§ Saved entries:
"""

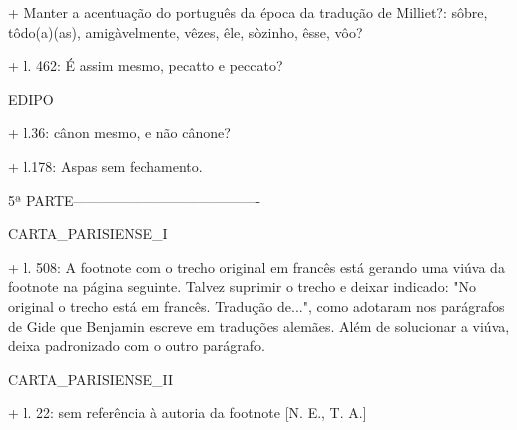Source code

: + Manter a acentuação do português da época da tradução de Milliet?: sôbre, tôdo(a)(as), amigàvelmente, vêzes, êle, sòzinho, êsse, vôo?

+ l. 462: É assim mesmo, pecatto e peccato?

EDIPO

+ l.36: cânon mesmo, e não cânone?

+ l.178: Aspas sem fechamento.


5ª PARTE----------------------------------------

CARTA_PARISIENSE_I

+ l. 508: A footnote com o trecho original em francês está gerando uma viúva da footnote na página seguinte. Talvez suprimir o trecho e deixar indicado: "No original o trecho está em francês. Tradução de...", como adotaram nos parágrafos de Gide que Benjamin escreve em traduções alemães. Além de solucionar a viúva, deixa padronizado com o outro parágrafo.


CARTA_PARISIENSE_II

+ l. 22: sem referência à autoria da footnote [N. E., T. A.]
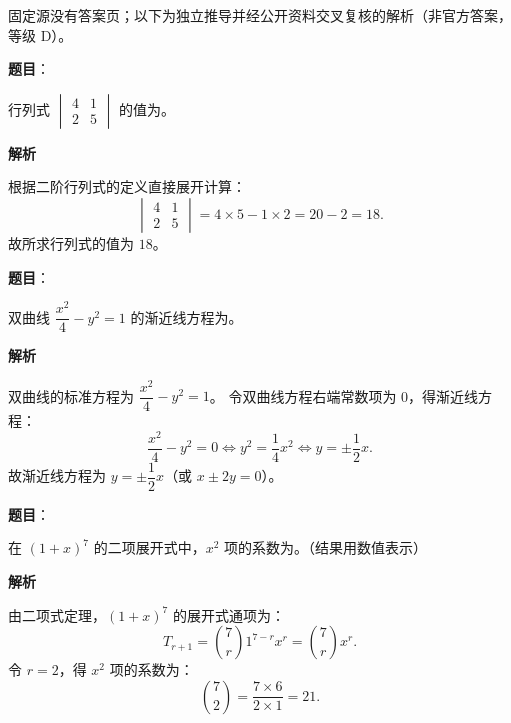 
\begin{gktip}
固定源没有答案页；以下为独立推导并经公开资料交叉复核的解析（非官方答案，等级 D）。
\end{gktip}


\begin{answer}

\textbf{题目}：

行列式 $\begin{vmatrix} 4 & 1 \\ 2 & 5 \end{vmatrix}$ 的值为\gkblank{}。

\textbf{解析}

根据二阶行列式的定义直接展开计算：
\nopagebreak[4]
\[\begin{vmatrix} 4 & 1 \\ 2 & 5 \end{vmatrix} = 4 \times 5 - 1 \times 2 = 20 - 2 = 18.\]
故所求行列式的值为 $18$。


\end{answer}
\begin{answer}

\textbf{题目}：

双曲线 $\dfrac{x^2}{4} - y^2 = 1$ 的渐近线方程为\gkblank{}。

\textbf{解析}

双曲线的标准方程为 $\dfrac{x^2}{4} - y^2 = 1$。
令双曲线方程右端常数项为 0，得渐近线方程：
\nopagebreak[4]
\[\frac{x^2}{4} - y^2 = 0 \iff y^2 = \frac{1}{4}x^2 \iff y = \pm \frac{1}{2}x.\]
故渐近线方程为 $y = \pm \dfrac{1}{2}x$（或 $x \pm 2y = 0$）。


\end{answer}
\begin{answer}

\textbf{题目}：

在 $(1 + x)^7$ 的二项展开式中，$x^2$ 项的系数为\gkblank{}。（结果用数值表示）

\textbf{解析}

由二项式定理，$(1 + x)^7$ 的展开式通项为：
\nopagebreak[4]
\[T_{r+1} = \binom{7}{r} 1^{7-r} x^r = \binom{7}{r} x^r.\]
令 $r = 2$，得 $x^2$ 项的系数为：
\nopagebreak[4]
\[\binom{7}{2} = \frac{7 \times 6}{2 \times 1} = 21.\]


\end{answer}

"""
"""

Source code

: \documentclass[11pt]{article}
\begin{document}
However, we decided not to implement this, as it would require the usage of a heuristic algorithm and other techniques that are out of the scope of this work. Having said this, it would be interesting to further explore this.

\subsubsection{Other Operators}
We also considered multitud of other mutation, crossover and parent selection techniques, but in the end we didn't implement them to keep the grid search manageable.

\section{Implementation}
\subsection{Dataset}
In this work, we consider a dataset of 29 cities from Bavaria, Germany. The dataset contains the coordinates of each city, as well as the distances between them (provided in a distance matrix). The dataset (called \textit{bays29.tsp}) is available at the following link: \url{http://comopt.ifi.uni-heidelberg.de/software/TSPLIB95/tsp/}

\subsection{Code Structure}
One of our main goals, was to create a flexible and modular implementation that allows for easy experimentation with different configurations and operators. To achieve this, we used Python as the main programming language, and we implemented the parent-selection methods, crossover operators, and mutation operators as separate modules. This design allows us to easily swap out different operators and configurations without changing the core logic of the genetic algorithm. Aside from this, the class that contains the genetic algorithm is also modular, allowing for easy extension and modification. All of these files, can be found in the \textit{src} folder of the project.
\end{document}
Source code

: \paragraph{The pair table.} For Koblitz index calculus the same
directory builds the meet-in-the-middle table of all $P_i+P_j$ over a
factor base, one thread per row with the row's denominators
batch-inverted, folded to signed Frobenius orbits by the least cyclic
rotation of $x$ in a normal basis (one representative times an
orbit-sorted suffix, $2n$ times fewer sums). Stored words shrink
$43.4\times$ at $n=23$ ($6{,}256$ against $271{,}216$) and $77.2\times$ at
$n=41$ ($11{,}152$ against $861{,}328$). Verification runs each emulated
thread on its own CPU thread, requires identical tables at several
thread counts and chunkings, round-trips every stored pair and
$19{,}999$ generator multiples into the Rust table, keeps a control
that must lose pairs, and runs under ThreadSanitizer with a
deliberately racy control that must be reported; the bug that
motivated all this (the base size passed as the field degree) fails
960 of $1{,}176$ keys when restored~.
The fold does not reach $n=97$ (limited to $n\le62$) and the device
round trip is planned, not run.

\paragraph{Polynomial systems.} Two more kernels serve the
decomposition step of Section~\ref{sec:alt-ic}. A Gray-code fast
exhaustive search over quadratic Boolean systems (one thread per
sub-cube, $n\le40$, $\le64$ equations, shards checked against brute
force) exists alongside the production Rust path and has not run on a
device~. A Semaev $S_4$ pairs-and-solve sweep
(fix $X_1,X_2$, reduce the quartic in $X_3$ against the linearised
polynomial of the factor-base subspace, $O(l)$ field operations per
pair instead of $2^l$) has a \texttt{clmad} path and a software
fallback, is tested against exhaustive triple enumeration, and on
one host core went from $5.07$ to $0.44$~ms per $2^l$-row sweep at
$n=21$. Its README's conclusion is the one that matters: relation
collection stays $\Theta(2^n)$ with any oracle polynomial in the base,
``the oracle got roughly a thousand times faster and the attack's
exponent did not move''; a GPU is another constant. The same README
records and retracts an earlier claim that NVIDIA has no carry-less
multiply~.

"""

§ PROBLEM DETAILS:
Repeat the entries above verbatim, but only from the line that has "固定源没有答案页；以下为独立" down to the line that has "令 $r = 2$，得 $x^2$ 项的系数为：", inclusive.

§ ANSWER SPACE:
固定源没有答案页；以下为独立推导并经公开资料交叉复核的解析（非官方答案，等级 D）。
\end{gktip}


\begin{answer}

\textbf{题目}：

行列式 $\begin{vmatrix} 4 & 1 \\ 2 & 5 \end{vmatrix}$ 的值为\gkblank{}。

\textbf{解析}

根据二阶行列式的定义直接展开计算：
\nopagebreak[4]
\[\begin{vmatrix} 4 & 1 \\ 2 & 5 \end{vmatrix} = 4 \times 5 - 1 \times 2 = 20 - 2 = 18.\]
故所求行列式的值为 $18$。


\end{answer}
\begin{answer}

\textbf{题目}：

双曲线 $\dfrac{x^2}{4} - y^2 = 1$ 的渐近线方程为\gkblank{}。

\textbf{解析}

双曲线的标准方程为 $\dfrac{x^2}{4} - y^2 = 1$。
令双曲线方程右端常数项为 0，得渐近线方程：
\nopagebreak[4]
\[\frac{x^2}{4} - y^2 = 0 \iff y^2 = \frac{1}{4}x^2 \iff y = \pm \frac{1}{2}x.\]
故渐近线方程为 $y = \pm \dfrac{1}{2}x$（或 $x \pm 2y = 0$）。


\end{answer}
\begin{answer}

\textbf{题目}：

在 $(1 + x)^7$ 的二项展开式中，$x^2$ 项的系数为\gkblank{}。（结果用数值表示）

\textbf{解析}

由二项式定理，$(1 + x)^7$ 的展开式通项为：
\nopagebreak[4]
\[T_{r+1} = \binom{7}{r} 1^{7-r} x^r = \binom{7}{r} x^r.\]
令 $r = 2$，得 $x^2$ 项的系数为：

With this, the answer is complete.